Born on 2nd June, 1935, ‘Baji uncle’, as he was fondly known, came into prominence in the early ’50s. Though he was never won the national title, he was India’s second ranked player in 1955, 1957 and 1960. Moreover, he was in the top eight for seven consecutive years. He was arguably the best defensive player of his time. A solid defence with an occasional backhand flick, which would take his opponent unawares, was the reason for his stupendous success – ‘Giantkiller’, ‘Shocks’, ‘Recovers to Beat’, as the headlines of his newspaper cuttings preserved so meticulously by his family, reveal. No surprise then, that he came to be known as ‘The Great Wall of India’.
During his reign, Baji outclassed all his contemporaries, including Dilip Sampat, Sudhir Thackersey, Uttam Chandarana and Bomi Amalsadwalla. At one point, the SBI team boasted of three Parsis – Farrokh Khodaiji, Baji Khambatta and Bomi Amalsadwalla.
Farrokh Khodaiji, erstwhile numero uno of TT, shared, ”Baji was humility personified. Whoever went to him for advice was never turned back. Baji was a player you would want to have in your team.”
In 1955, Baji represented India in Afghanistan in an Invitation tourney, beating Kabir – Afghanistan’s number one player. 30th December, 1957 marked his proudest moment, when he reached the National Finals at Colombo, after beating Ceylon’s top-ranked player in the semis (Ceylon was then considered part of India for the Nationals).
However, rapid technological breakthroughs and radical changes in the attacking style of play didn’t help his ultra defensive style in later years, although he continued to play for Bombay and Maharashtra, well into the 60s.

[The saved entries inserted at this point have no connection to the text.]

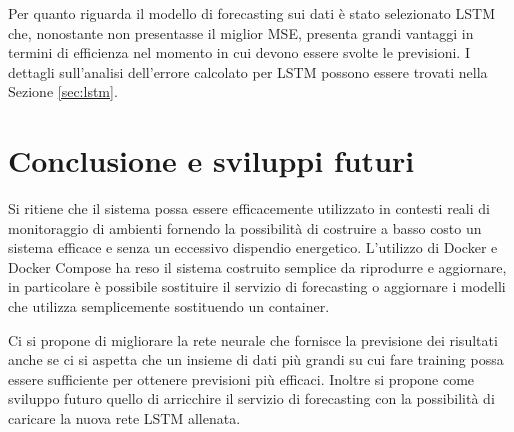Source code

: \documentclass{article}
\begin{document}
Per quanto riguarda il modello di forecasting sui dati è stato selezionato LSTM che, nonostante non presentasse il miglior MSE, presenta grandi vantaggi in termini di efficienza nel momento in cui devono essere svolte le previsioni. I dettagli sull'analisi dell'errore calcolato per LSTM possono essere trovati nella Sezione \ref{sec:lstm}.





\section{Conclusione e sviluppi futuri}
Si ritiene che il sistema possa essere efficacemente utilizzato in contesti reali di monitoraggio di ambienti fornendo la possibilità di costruire a basso costo un sistema efficace e senza un eccessivo dispendio energetico. L'utilizzo di Docker e Docker Compose ha reso il sistema costruito semplice da riprodurre e aggiornare, in particolare è possibile sostituire il servizio di forecasting o aggiornare i modelli che utilizza semplicemente sostituendo un container. 

Ci si propone di migliorare la rete neurale che fornisce la previsione dei risultati anche se ci si aspetta che un insieme di dati più grandi su cui fare training possa essere sufficiente per ottenere previsioni più efficaci. Inoltre si propone come sviluppo futuro quello di arricchire il servizio di forecasting con la possibilità di caricare la nuova rete LSTM allenata.







\end{document}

His age and slow gait belied a sharp memory. On 14th October, 2022, he presided as the Guest of Honour at a function celebrating Parsee Gymkhana’s unique feat of a hat-trick of victories in both – Men’s and Women’s category, in the prestigious Mumbai First Division Interclub Table-tennis Tournament. His phenomenal memory enabled him to recount not only the names of players at past World Championships, but even the referees of key matches, from over six decades ago!
I remember him telling me once when I visited his house that his favourite player was the Japanese Hiroji Satoh, who won the World Singles title when the Championship was first held in India – in Bombay in 1952. The reason, as he explained, was that Satoh surprised his opponents with sponged rubber – the very first time it was used – forever revolutionising the way table-tennis was played.
Even after Baji stopped playing competitive table-tennis, he kept himself busy being the Chairman of the Selection Committee and Coach-cum-Manager of the Maharashtra team as well as his State Bank of India team.
In recent years, he enjoyed playing cards and would be spotted at Hindu Gymkhana engaged in playing rummy with friends. He was a familiar face at the Parsee Gymkhana All-Parsee TT Tournaments prize distribution. While he lauded the current upcoming Parsee youngsters, he also lamented the fact that after Farrokh Khodaiji, no Parsi had been able to break into the top eight.
Rest in peace, Baji uncle. All-Parsee TT tournaments will never be the same without you.